Buck found that average salary budgets are projected to increase a modest 3% in 2016, the same level where they have languished since 2013.
Only 45% of employers said retaining top talent remains one of their company’s top compensation priorities, compared to 53% last year.
Employers understand they risk losing top talent if they won’t dole out pay raises. Fifty-nine percent of employers said they are relying on new career development opportunities to help retain good employees.
While base pay is expected to remain flat this year, variable pay based on performance is becoming more important than ever.

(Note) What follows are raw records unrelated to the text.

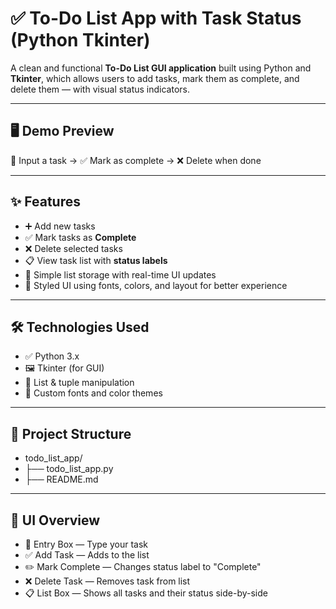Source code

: # ✅ To-Do List App with Task Status (Python Tkinter)

A clean and functional **To-Do List GUI application** built using Python and **Tkinter**, which allows users to add tasks, mark them as complete, and delete them — with visual status indicators.

---

## 🖥️ Demo Preview

📝 Input a task → ✅ Mark as complete → ❌ Delete when done

---

## ✨ Features

- ➕ Add new tasks
- ✅ Mark tasks as **Complete**
- ❌ Delete selected tasks
- 📋 View task list with **status labels**
- 🧠 Simple list storage with real-time UI updates
- 🎨 Styled UI using fonts, colors, and layout for better experience

---

## 🛠️ Technologies Used

- ✅ Python 3.x  
- 🖼️ Tkinter (for GUI)  
- 🧠 List & tuple manipulation  
- 🎨 Custom fonts and color themes  

---

## 📂 Project Structure

- todo_list_app/
- ├── todo_list_app.py
- ├── README.md

---

## 🧭 UI Overview
- 🎯 Entry Box — Type your task
- ✅ Add Task — Adds to the list
- ✏️ Mark Complete — Changes status label to "Complete"
- ❌ Delete Task — Removes task from list
- 📋 List Box — Shows all tasks and their status side-by-side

“Performance bonuses are becoming the real raises in the workplace, allowing employers to reward top talent while controlling their fixed costs and maintaining flexibility for any challenging times in the future,” said Jim Sillery, Buck’s executive compensation leader. “Variable pay has become the new merit pay. It is more efficient since it is not fixed pay and, in most cases, does not drive increases in benefits.”
High performers will wind up earning an average of 4.4% more by year end, Buck found. Performance rating systems are tightening up to make sure money goes to the best employees. On average, 9% of employees this year will be assigned to the two lowest rungs on the performance level scale, up from 6.5% of employees in 2014.
“Employers continue to be fiscally cautious due to the recent U.S. recession and current global financial instability,” said Tami Simon, practice leader for Buck Consultants. Result: Top performers are getting much more than they did in the past and weak performers are getting much less.